Netflix-Chef Reed Hastings ließ aufhorchen, als er dem "Geoblocking" den Kampf ansagte. Anfang 2016 folgte eine komplette Trendwende.
Illegale Downloads sind nicht zu rechtfertigen. Und durch den Erfolg der verschiedensten Streaming-Dienste sieht man, dass Nutzer bereit sind, dafür zu zahlen. Doch in manchen Fällen sind die Probleme hausgemacht. Zum Beispiel bei Netflix, denn österreichische Netflix-Nutzer haben zum Start der neuen Staffel von „House of Cards“ das Nachsehen.

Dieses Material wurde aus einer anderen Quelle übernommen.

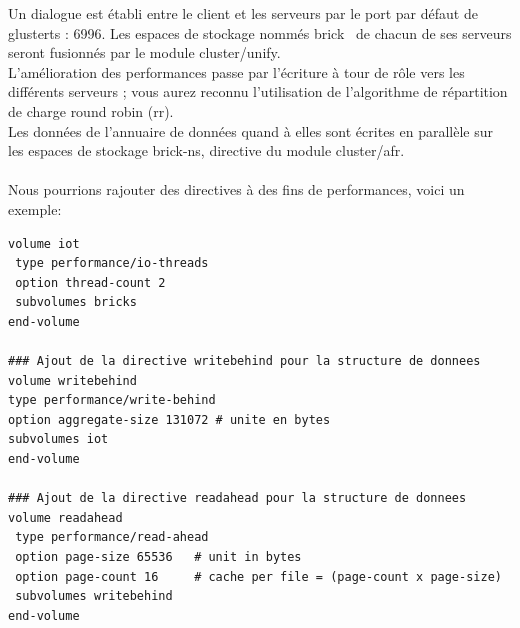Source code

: \documentclass[12pt]{report}
\begin{document}
Un dialogue est établi entre le client et les serveurs par le port par défaut de glusterts : 6996. Les espaces de stockage nommés \og brick\fg~ de chacun de ses serveurs seront fusionnés par le module \og cluster/unify\fg.\\ L'amélioration des performances passe par l'écriture à tour de rôle vers les différents serveurs ; vous aurez reconnu l'utilisation de l'algorithme de répartition de charge round robin (rr).\\
Les données de l'annuaire de données quand à elles sont écrites en parallèle sur les espaces de stockage \og brick-ns\fg, directive du module \og cluster/afr\fg.\\\\
Nous pourrions rajouter des directives à des fins de performances, voici un exemple:
\begin{lstlisting}
volume iot
 type performance/io-threads
 option thread-count 2
 subvolumes bricks
end-volume

### Ajout de la directive writebehind pour la structure de donnees
volume writebehind
type performance/write-behind
option aggregate-size 131072 # unite en bytes
subvolumes iot
end-volume

### Ajout de la directive readahead pour la structure de donnees
volume readahead
 type performance/read-ahead
 option page-size 65536   # unit in bytes
 option page-count 16     # cache per file = (page-count x page-size)
 subvolumes writebehind
end-volume
	  \end{lstlisting}
\end{document}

Die Eigenproduktion steht nämlich nicht zur Verfügung. Schuld daran sind die Lizenzverträge, die Netflix mit Sky abgeschlossen hat. Also entweder schließt man wegen einer Serie ein nicht allzu günstiges Abo bei Sky ab oder man wartet oder sucht nach Auswegen. Diese führen dann zwangsweise wieder in die Illegalität. Denn auch die Dienste, mit denen man die Ländergrenzen umgehen konnte, werden nicht mehr länger geduldet.
Zwar gibt es noch zahlreiche Alternativen, aber es wird schwierig. Vor allem, da an mehreren Fronten dagegen vorgegangen wird. Denn viele zuverlässige VPN- beziehungsweise Proxy-Dienste sind kostenpflichtig. Dabei wird zum Beispiel Netflix vorgegaukelt, dass man gar nicht in Österreich sitze, sondern etwa in den USA und schon steht einem das gesamte US-Angebot zur Verfügung. Und dieses ist deutlich umfangreicher als bei uns. Die Bezahlung wird meist über Paypal abgewickelt.

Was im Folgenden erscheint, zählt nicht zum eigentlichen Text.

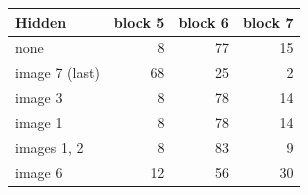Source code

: \begin{tabular}{lrrr}
\toprule
Hidden & block 5 & block 6 & block 7 \\
\midrule
none & 8 & 77 & 15 \\
image 7 (last) & 68 & 25 & 2 \\
image 3 & 8 & 78 & 14 \\
image 1 & 8 & 78 & 14 \\
images 1, 2 & 8 & 83 & 9 \\
image 6 & 12 & 56 & 30 \\
\bottomrule
\end{tabular}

Der Dienst hat kürzlich aber seine Geschäftsbedingungen geändert. Jene Dienste, die sich als Netflix-Proxy vermarkten, werden nicht mehr als Kunden akzeptiert. Als Netflix-Kunde beschritt man damit keine illegalen Pfade, sondern verstieß lediglich gegen die Geschäftsbedingungen von Netflix.

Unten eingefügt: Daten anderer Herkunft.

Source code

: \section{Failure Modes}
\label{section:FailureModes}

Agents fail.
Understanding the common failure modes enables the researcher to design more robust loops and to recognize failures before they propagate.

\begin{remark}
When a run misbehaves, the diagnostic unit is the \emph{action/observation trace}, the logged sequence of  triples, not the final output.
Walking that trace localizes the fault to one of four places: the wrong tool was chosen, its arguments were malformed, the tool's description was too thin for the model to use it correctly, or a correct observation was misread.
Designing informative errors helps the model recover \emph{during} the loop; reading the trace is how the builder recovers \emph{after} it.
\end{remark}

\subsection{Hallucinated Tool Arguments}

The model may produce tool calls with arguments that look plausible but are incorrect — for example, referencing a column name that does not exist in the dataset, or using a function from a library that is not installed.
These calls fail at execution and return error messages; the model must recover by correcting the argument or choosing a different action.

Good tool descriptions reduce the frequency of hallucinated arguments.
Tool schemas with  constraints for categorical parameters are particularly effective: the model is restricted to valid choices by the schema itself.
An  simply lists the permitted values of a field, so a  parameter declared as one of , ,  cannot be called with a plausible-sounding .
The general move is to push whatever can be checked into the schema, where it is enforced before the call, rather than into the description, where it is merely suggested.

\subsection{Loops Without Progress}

Ende des Kuschelkurses. Bislang hatte Netflix eine sehr entspannte Einstellung dazu. Neil Hunt, Chief Product Officer, erklärte dazu Ende 2015 noch, dass man über illegale Inhalte nicht schockiert sei. Zudem sinke die Nachfrage nach illegalen Inhalten, sobald Netflix in dem Land verfügbar ist. Die Einstellung zu illegalen Anbietern hat sich mittlerweile radikal geändert. Der US-Webseite Torrentfreak zufolge hat Google von Netflix Takedown-Requests erhalten. Zudem tritt Netflix auch in direkten Kontakt mit den Anbietern.
Kein Erfolgsgarant. Über 71.861 Anfragen wurden dennoch seit Anfang 2016 an Google gemeldet. Seit dem DMCA (Digital Millennium Copyright) ist Google dazu verpflichtet, Links zu löschen, die zu urheberrechtsverletzenden Inhalten führen.
Doch nicht nur „House of Cards“ hat Netflix im Visier. Auch „Narcos“, „Sense8“ und die Filme „The Ridiculous 6“ sowie die skurrile Weihnachtsrevue „A very Murray Christmas“. Netflix werde in den kommenden Wochen verstärkt gegen Proxy-Dienste vorgehen. Es soll in Zukunft nicht mehr möglich sein, die Länderbeschränkungen zu umgehen.
Und das, obwohl sich Hastings in diversen Interviews massiv gegen Geoblocking ausgesprochen hatte und immer wieder betonte, dass er dem ein Ende setzen möchte. Doch im Gespräch mit der „Presse“ erklärte ein Mitarbeiter, dass es noch fünf bis zehn Jahre dauern könnte, bis alle Nutzer auf die gleichen Inhalte zugreifen könnten.
In der Zwischenzeit werden Filmstudios weiterhin den Ton angeben. Es ist bekannt, dass das Vorgehen gegen VPN- und Proxy-Dienste vor allem auf die großen Studios zurückzuführen ist. Diese glauben nach wie vor daran, dass Ländergrenzen den Gewinn erhöhen. Eine Rechnung, die in der heutigen Zeit nicht mehr aufgeht.